Belisama frowned at her inability to even describe what she wanted in terms of spellcasting. “No.” She sighed shaking her head. “What I meant was if you can produce a bound bow from nothing can you not do the same with arrows? To conjure bound arrows from nothing?” Beli tried explaining feeling like a calf walking for the first time. “I have no care for my accuracy or impact, I fair overly well in both aspects but the weight freed from not having to carry arrows is appealing.” Because nothing you did ever completely silences the rattle of arrows when at a full gallop mid-draw.

“So a person’s will and ability to learn and master such a skill is where the limitations spawn?” Beli clarified. He had never heard of anyone summoning a dragon before… She thought of Yuv'aaz, her gift from Aurcinah and wondered what Orion would think if he knew the creation and/or birth of her soulbond. “Then it seems in that I may have seen more.” She smiled distantly as a shrill call pierced the night’s silence.

Beli’s brows wrinkled, she hadn’t been told such a thing but she quickly brushed it off. If the All Mother hadn’t told her then it meant it didn’t affect her and the one who it did relate to had already been informed. It was as simple as that in her mind. “But we don’t celebrate this moon or even the next.” Did that mean that Orion was to return? And who would be going with him?

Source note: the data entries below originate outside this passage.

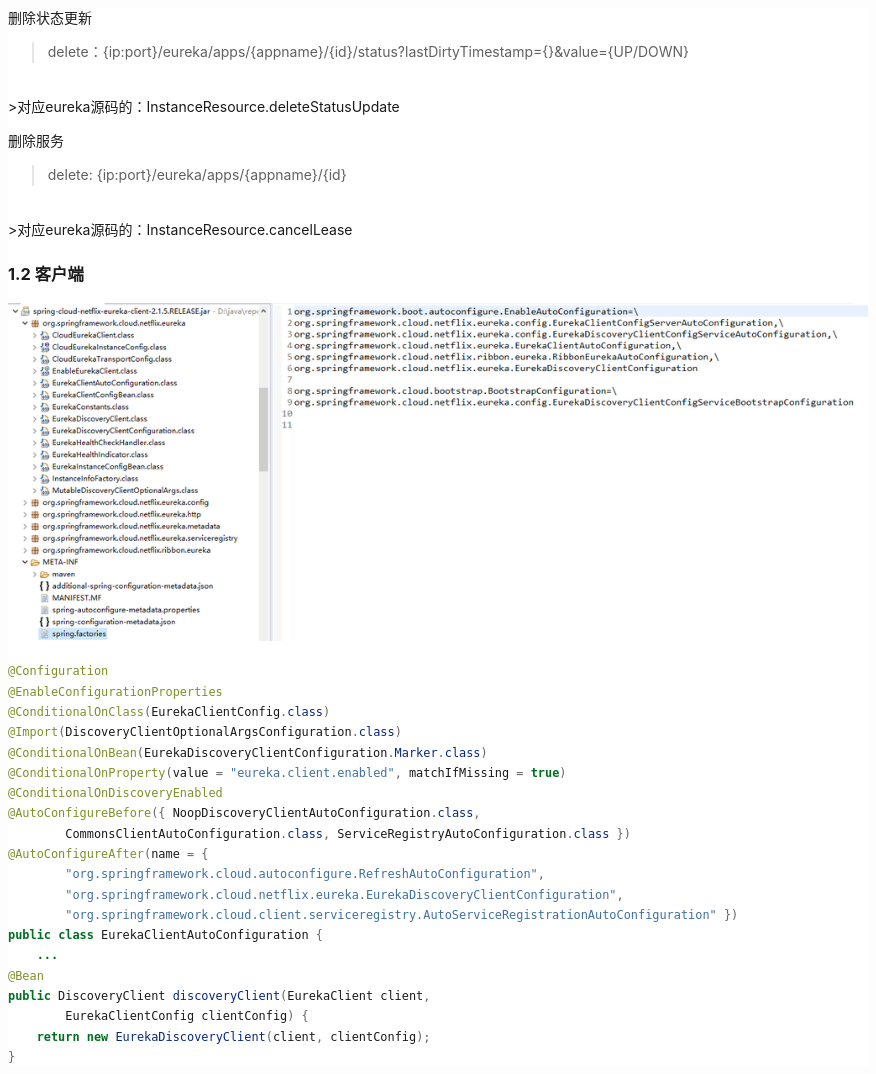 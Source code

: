 
删除状态更新
>delete：{ip:port}/eureka/apps/{appname}/{id}/status?lastDirtyTimestamp={}&value={UP/DOWN}
<br>
>对应eureka源码的：InstanceResource.deleteStatusUpdate

删除服务
>delete: {ip:port}/eureka/apps/{appname}/{id}
<br>
>对应eureka源码的：InstanceResource.cancelLease



### 1.2 客户端

![](../../images/share/microservice/springcloud/eurecaclient.png)

```java
@Configuration
@EnableConfigurationProperties
@ConditionalOnClass(EurekaClientConfig.class)
@Import(DiscoveryClientOptionalArgsConfiguration.class)
@ConditionalOnBean(EurekaDiscoveryClientConfiguration.Marker.class)
@ConditionalOnProperty(value = "eureka.client.enabled", matchIfMissing = true)
@ConditionalOnDiscoveryEnabled
@AutoConfigureBefore({ NoopDiscoveryClientAutoConfiguration.class,
		CommonsClientAutoConfiguration.class, ServiceRegistryAutoConfiguration.class })
@AutoConfigureAfter(name = {
		"org.springframework.cloud.autoconfigure.RefreshAutoConfiguration",
		"org.springframework.cloud.netflix.eureka.EurekaDiscoveryClientConfiguration",
		"org.springframework.cloud.client.serviceregistry.AutoServiceRegistrationAutoConfiguration" })
public class EurekaClientAutoConfiguration {
    ...
@Bean
public DiscoveryClient discoveryClient(EurekaClient client,
        EurekaClientConfig clientConfig) {
    return new EurekaDiscoveryClient(client, clientConfig);
}
```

Beli knew her place was within Aurcinah's hold but still her mind lingered on such a thought as going. “The recommendation would be well received but my place is here.” The sudden and surprising jolt of pain that stabbed Beli in the heart caused a ripple of concern and worry to fracture the peace in her soul.

“In that I agree.” Beli nodded. “From what I have found of our histories it reads as if there are pieces missing. And not just a page or a gap but like the other half to something as deep and precious as a heart or a mind.” That Orion felt the same, if only in his own way gave her more hope than she would have expected to feel after the beginning of the day.

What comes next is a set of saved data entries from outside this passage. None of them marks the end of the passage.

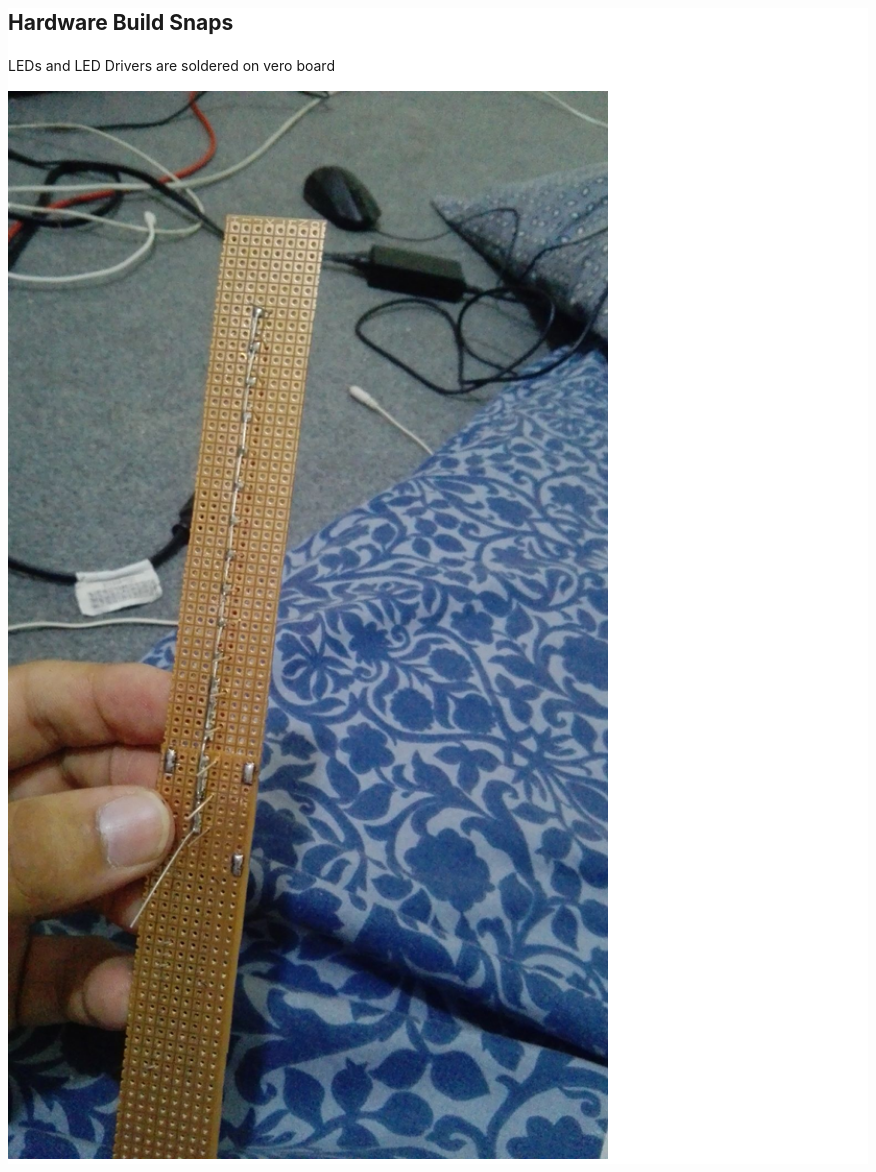 
## Hardware Build Snaps

LEDs and LED Drivers are soldered on vero board 

<img src="Images/B1.jpg" alt="B1" style="width:600px;"/> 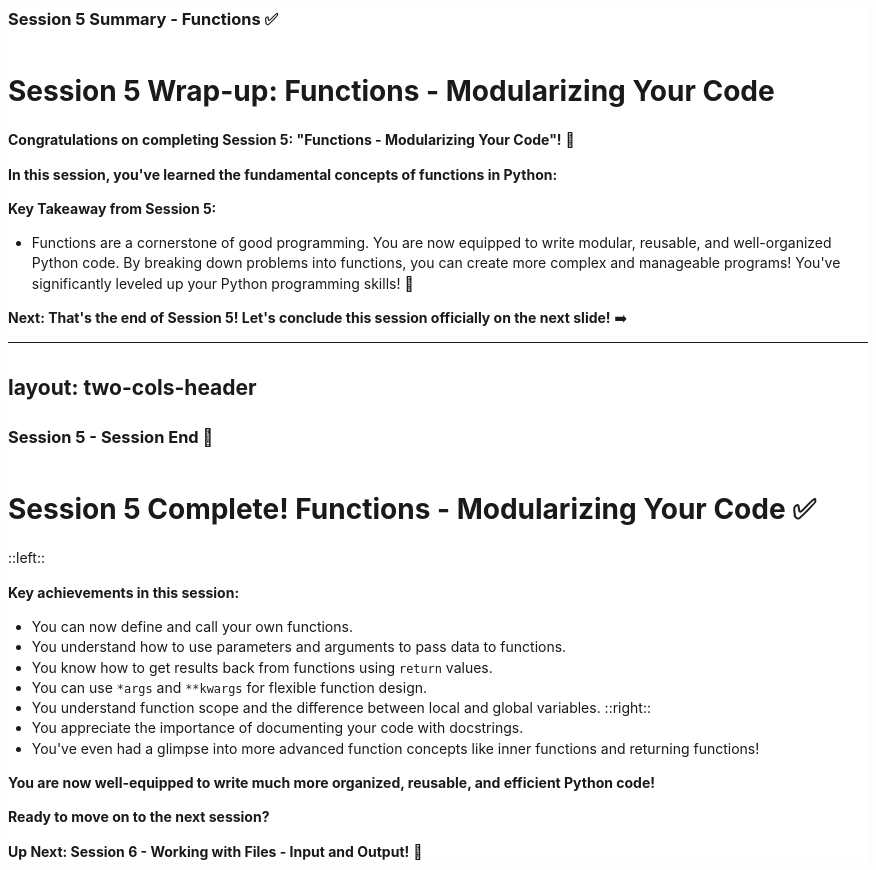 ### Session 5 Summary - Functions ✅
# Session 5 Wrap-up:  Functions - Modularizing Your Code

**Congratulations on completing Session 5: "Functions - Modularizing Your Code"!** 🎉

**In this session, you've learned the fundamental concepts of functions in Python:**

**Key Takeaway from Session 5:**

*   Functions are a cornerstone of good programming. You are now equipped to write modular, reusable, and well-organized Python code.  By breaking down problems into functions, you can create more complex and manageable programs!  You've significantly leveled up your Python programming skills! 💪

**Next:  That's the end of Session 5! Let's conclude this session officially on the next slide!** ➡️

---
layout: two-cols-header
---

### Session 5 - Session End 🎉

# Session 5 Complete!  Functions - Modularizing Your Code ✅





::left::

**Key achievements in this session:**

*   You can now define and call your own functions.
*   You understand how to use parameters and arguments to pass data to functions.
*   You know how to get results back from functions using `return` values.
*   You can use `*args` and `**kwargs` for flexible function design.
*   You understand function scope and the difference between local and global variables.
::right::
*   You appreciate the importance of documenting your code with docstrings.
*   You've even had a glimpse into more advanced function concepts like inner functions and returning functions!

**You are now well-equipped to write much more organized, reusable, and efficient Python code!**

**Ready to move on to the next session?**

**Up Next: Session 6 - Working with Files - Input and Output!** 🚀
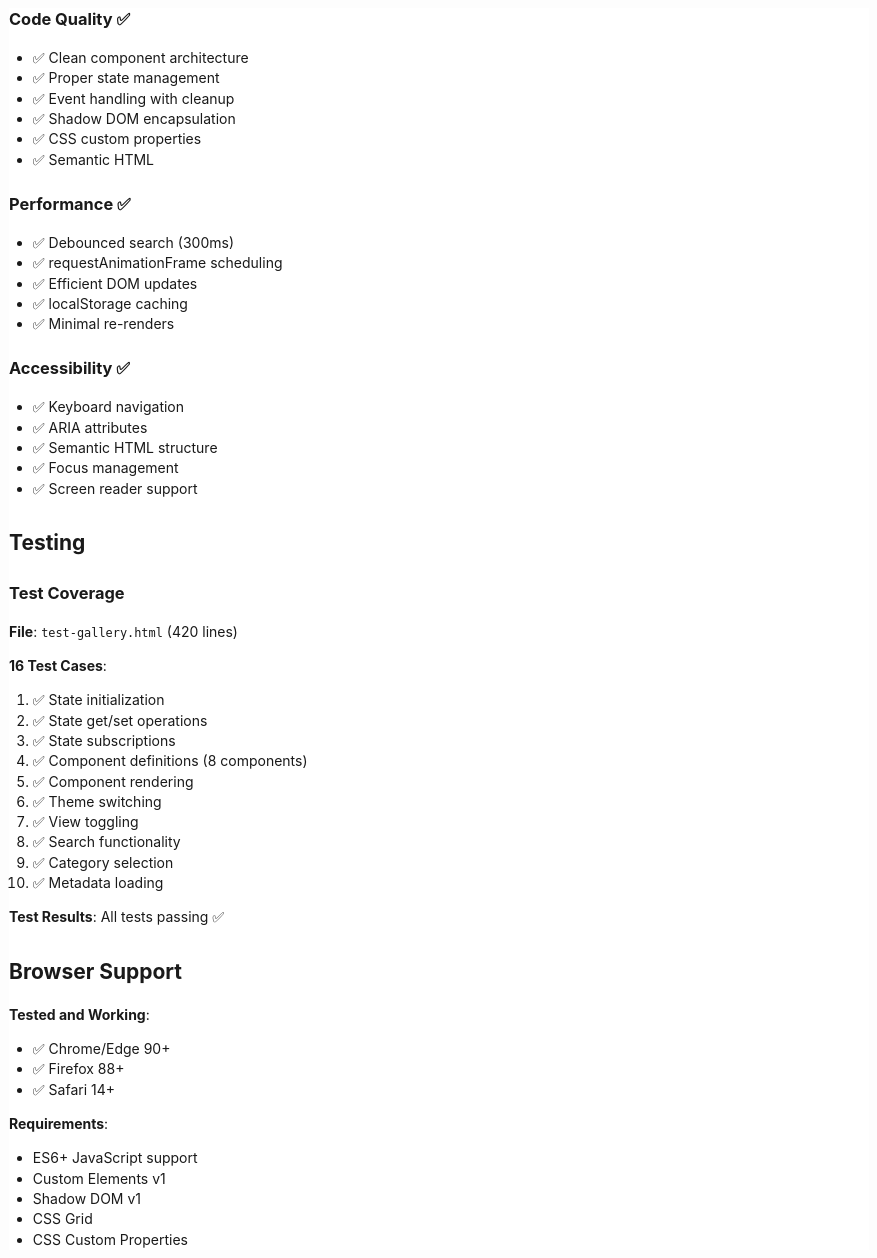 ### Code Quality ✅
- ✅ Clean component architecture
- ✅ Proper state management
- ✅ Event handling with cleanup
- ✅ Shadow DOM encapsulation
- ✅ CSS custom properties
- ✅ Semantic HTML

### Performance ✅
- ✅ Debounced search (300ms)
- ✅ requestAnimationFrame scheduling
- ✅ Efficient DOM updates
- ✅ localStorage caching
- ✅ Minimal re-renders

### Accessibility ✅
- ✅ Keyboard navigation
- ✅ ARIA attributes
- ✅ Semantic HTML structure
- ✅ Focus management
- ✅ Screen reader support

## Testing

### Test Coverage
**File**: `test-gallery.html` (420 lines)

**16 Test Cases**:
1. ✅ State initialization
2. ✅ State get/set operations
3. ✅ State subscriptions
4. ✅ Component definitions (8 components)
5. ✅ Component rendering
6. ✅ Theme switching
7. ✅ View toggling
8. ✅ Search functionality
9. ✅ Category selection
10. ✅ Metadata loading

**Test Results**: All tests passing ✅

## Browser Support

**Tested and Working**:
- ✅ Chrome/Edge 90+
- ✅ Firefox 88+
- ✅ Safari 14+

**Requirements**:
- ES6+ JavaScript support
- Custom Elements v1
- Shadow DOM v1
- CSS Grid
- CSS Custom Properties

We watch the same sun rise and the same moon set if it must be so that is as good of a play as any to forge a beginning. She thought to herself tracing the shapes in the sky that calmed the disturbance within her.

The feel of Orion’s hand on her chin startled her, when had she moved close enough to touch? Or had he moved and she hadn’t noticed? She started to question when her mind was wiped clear of all thoughts as his lips met hers.

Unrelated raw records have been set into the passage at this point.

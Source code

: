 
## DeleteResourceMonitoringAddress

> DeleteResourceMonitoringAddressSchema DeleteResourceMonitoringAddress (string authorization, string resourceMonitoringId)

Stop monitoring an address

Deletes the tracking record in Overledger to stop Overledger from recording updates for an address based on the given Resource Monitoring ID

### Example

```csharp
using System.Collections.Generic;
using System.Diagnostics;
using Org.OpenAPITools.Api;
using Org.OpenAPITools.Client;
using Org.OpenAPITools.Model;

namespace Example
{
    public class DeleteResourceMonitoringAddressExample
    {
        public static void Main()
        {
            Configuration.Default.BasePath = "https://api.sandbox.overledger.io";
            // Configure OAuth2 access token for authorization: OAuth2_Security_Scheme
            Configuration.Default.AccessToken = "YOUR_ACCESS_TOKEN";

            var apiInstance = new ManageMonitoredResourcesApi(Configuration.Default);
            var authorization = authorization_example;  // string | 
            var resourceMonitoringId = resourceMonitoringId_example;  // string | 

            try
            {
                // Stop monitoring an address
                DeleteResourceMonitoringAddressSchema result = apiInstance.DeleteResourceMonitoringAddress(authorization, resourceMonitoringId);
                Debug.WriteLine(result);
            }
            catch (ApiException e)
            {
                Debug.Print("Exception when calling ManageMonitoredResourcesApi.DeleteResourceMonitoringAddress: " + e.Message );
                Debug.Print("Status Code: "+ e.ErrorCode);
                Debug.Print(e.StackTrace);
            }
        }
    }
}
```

Rage. Surprise. Confusion. Disbelief. Horror.

Emotions blended like colors in her mind until it was muddy and impossible to untangle.

Her body moved with practiced ease, the knife shape and deadly snaked between their bodies. The tender skin at his throat threatened by the sharp edge of her silver edge. Eyes clouded with blind rage at the freedom he dared take with her. Walls rebuilt in a second and hackles once again in place as the voice inside her lectured her at the folly of relaxing around him. She was The Hunter, the balance to Aurcinah's will and promise. Destined to one day be The All Mother, soul linked with Aurcinah herself.

But what she saw in her mind was only a movie, a playout of what should have been. A justified reaction to his disrespect of her but instead she was stock still.

That was the second of all kisses given and both were unwanted. The first had been pressed by Erimon the night before she had become a priestess, he had meant it as a show of her feelings for him but it only spurred her away from him. And now Orion. His reasoning was unknown and lost to her but the way it made her feel…

Beli paused, her train of thought fractured. How did she feel? She sat back eyes wide as her mind whirled. Finally her eyes focused and narrowed pinning Orion with a cold look. “That was beyond your reach and not for you to take.” She said formally.

And like that she slid from the branch they shared to the one below, body falling with graceful intent before landing on her feel silently. The stars in her mind had faded and Beli no long wanted to spend the night seaming their two futures together. The one to accompany him to his festival could have him and all the luck to her. She growled stomping off in the direction of the village. She was getting angrier and angrier with every step and like a child she was taking it out on the fallen leaves with repeated and very satisfying crunches.